Aim of the exercise: Repeat each entry exactly. Drop every image.

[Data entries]
::::

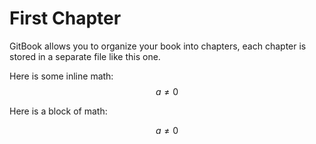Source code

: # First Chapter

GitBook allows you to organize your book into chapters, each chapter is stored in a separate file like this one.

Here is some inline math: $$a \ne 0$$

Here is a block of math:

$$
a \ne 0
$$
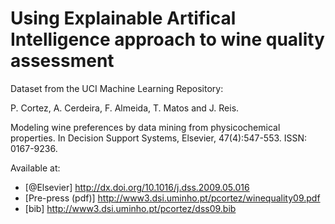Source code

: # Using Explainable Artifical Intelligence approach to wine quality assessment

Dataset from the UCI Machine Learning Repository:

P. Cortez, A. Cerdeira, F. Almeida, T. Matos and J. Reis. 

Modeling wine preferences by data mining from physicochemical properties.
In Decision Support Systems, Elsevier, 47(4):547-553. ISSN: 0167-9236.

Available at: 
- [@Elsevier] http://dx.doi.org/10.1016/j.dss.2009.05.016
- [Pre-press (pdf)] http://www3.dsi.uminho.pt/pcortez/winequality09.pdf
- [bib] http://www3.dsi.uminho.pt/pcortez/dss09.bib
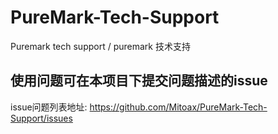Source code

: # PureMark-Tech-Support
Puremark tech support / puremark 技术支持


## 使用问题可在本项目下提交问题描述的issue

issue问题列表地址: https://github.com/Mitoax/PureMark-Tech-Support/issues

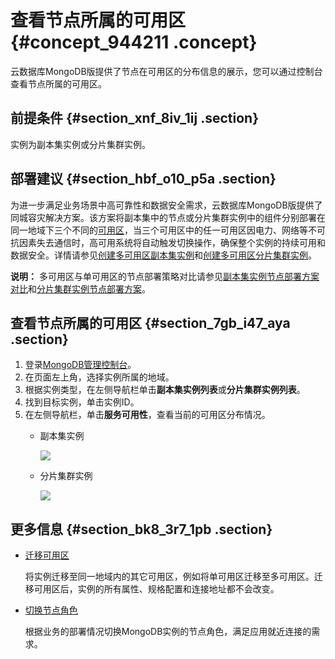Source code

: # 查看节点所属的可用区 {#concept_944211 .concept}

云数据库MongoDB版提供了节点在可用区的分布信息的展示，您可以通过控制台查看节点所属的可用区。

## 前提条件 {#section_xnf_8iv_1ij .section}

实例为副本集实例或分片集群实例。

## 部署建议 {#section_hbf_o10_p5a .section}

为进一步满足业务场景中高可靠性和数据安全需求，云数据库MongoDB版提供了同城容灾解决方案。该方案将副本集中的节点或分片集群实例中的组件分别部署在同一地域下三个不同的[可用区](https://help.aliyun.com/document_detail/26559.html#ul-icc-njg-hfb)，当三个可用区中的任一可用区因电力、网络等不可抗因素失去通信时，高可用系统将自动触发切换操作，确保整个实例的持续可用和数据安全。详情请参见[创建多可用区副本集实例](intl.zh-CN/用户指南/同城容灾解决方案/创建多可用区副本集实例.md#)和[创建多可用区分片集群实例](intl.zh-CN/用户指南/同城容灾解决方案/创建多可用区分片集群实例.md#)。

**说明：** 多可用区与单可用区的节点部署策略对比请参见[副本集实例节点部署方案对比](intl.zh-CN/用户指南/同城容灾解决方案/创建多可用区副本集实例.md#section_wjr_qpj_wgb)和[分片集群实例节点部署方案](intl.zh-CN/用户指南/同城容灾解决方案/创建多可用区分片集群实例.md#section_wjr_qpj_wgb)。

## 查看节点所属的可用区 {#section_7gb_i47_aya .section}

1.  登录[MongoDB管理控制台](https://mongodb.console.aliyun.com/)。
2.  在页面左上角，选择实例所属的地域。
3.  根据实例类型，在左侧导航栏单击**副本集实例列表**或**分片集群实例列表**。
4.  找到目标实例，单击实例ID。
5.  在左侧导航栏，单击**服务可用性**，查看当前的可用区分布情况。
    -   副本集实例

        ![](http://static-aliyun-doc.oss-cn-hangzhou.aliyuncs.com/assets/img/763338/156507051450550_zh-CN.png)

    -   分片集群实例

        ![](http://static-aliyun-doc.oss-cn-hangzhou.aliyuncs.com/assets/img/763338/156507051550551_zh-CN.png)


## 更多信息 {#section_bk8_3r7_1pb .section}

-   [迁移可用区](intl.zh-CN/用户指南/实例管理/迁移可用区.md#) 

    将实例迁移至同一地域内的其它可用区，例如将单可用区迁移至多可用区。迁移可用区后，实例的所有属性、规格配置和连接地址都不会改变。

-   [切换节点角色](intl.zh-CN/用户指南/实例管理/切换节点角色.md#) 

    根据业务的部署情况切换MongoDB实例的节点角色，满足应用就近连接的需求。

::::

Response below:
Source code

: # First Chapter

GitBook allows you to organize your book into chapters, each chapter is stored in a separate file like this one.

Here is some inline math: $$a \ne 0$$

Here is a block of math:

$$
a \ne 0
$$
Source code

: # Using Explainable Artifical Intelligence approach to wine quality assessment

Dataset from the UCI Machine Learning Repository:

P. Cortez, A. Cerdeira, F. Almeida, T. Matos and J. Reis. 

Modeling wine preferences by data mining from physicochemical properties.
In Decision Support Systems, Elsevier, 47(4):547-553. ISSN: 0167-9236.

Available at: 
- [@Elsevier] http://dx.doi.org/10.1016/j.dss.2009.05.016
- [Pre-press (pdf)] http://www3.dsi.uminho.pt/pcortez/winequality09.pdf
- [bib] http://www3.dsi.uminho.pt/pcortez/dss09.bib
Source code

: # PureMark-Tech-Support
Puremark tech support / puremark 技术支持


## 使用问题可在本项目下提交问题描述的issue

issue问题列表地址: https://github.com/Mitoax/PureMark-Tech-Support/issues

Source code

: # 查看节点所属的可用区 {#concept_944211 .concept}

云数据库MongoDB版提供了节点在可用区的分布信息的展示，您可以通过控制台查看节点所属的可用区。

## 前提条件 {#section_xnf_8iv_1ij .section}

实例为副本集实例或分片集群实例。

## 部署建议 {#section_hbf_o10_p5a .section}

为进一步满足业务场景中高可靠性和数据安全需求，云数据库MongoDB版提供了同城容灾解决方案。该方案将副本集中的节点或分片集群实例中的组件分别部署在同一地域下三个不同的[可用区](https://help.aliyun.com/document_detail/26559.html#ul-icc-njg-hfb)，当三个可用区中的任一可用区因电力、网络等不可抗因素失去通信时，高可用系统将自动触发切换操作，确保整个实例的持续可用和数据安全。详情请参见[创建多可用区副本集实例](intl.zh-CN/用户指南/同城容灾解决方案/创建多可用区副本集实例.md#)和[创建多可用区分片集群实例](intl.zh-CN/用户指南/同城容灾解决方案/创建多可用区分片集群实例.md#)。

**说明：** 多可用区与单可用区的节点部署策略对比请参见[副本集实例节点部署方案对比](intl.zh-CN/用户指南/同城容灾解决方案/创建多可用区副本集实例.md#section_wjr_qpj_wgb)和[分片集群实例节点部署方案](intl.zh-CN/用户指南/同城容灾解决方案/创建多可用区分片集群实例.md#section_wjr_qpj_wgb)。

## 查看节点所属的可用区 {#section_7gb_i47_aya .section}

1.  登录[MongoDB管理控制台](https://mongodb.console.aliyun.com/)。
2.  在页面左上角，选择实例所属的地域。
3.  根据实例类型，在左侧导航栏单击**副本集实例列表**或**分片集群实例列表**。
4.  找到目标实例，单击实例ID。
5.  在左侧导航栏，单击**服务可用性**，查看当前的可用区分布情况。
    -   副本集实例

        ![](http://static-aliyun-doc.oss-cn-hangzhou.aliyuncs.com/assets/img/763338/156507051450550_zh-CN.png)

    -   分片集群实例

        ![](http://static-aliyun-doc.oss-cn-hangzhou.aliyuncs.com/assets/img/763338/156507051550551_zh-CN.png)


## 更多信息 {#section_bk8_3r7_1pb .section}

-   [迁移可用区](intl.zh-CN/用户指南/实例管理/迁移可用区.md#) 

    将实例迁移至同一地域内的其它可用区，例如将单可用区迁移至多可用区。迁移可用区后，实例的所有属性、规格配置和连接地址都不会改变。

-   [切换节点角色](intl.zh-CN/用户指南/实例管理/切换节点角色.md#) 

    根据业务的部署情况切换MongoDB实例的节点角色，满足应用就近连接的需求。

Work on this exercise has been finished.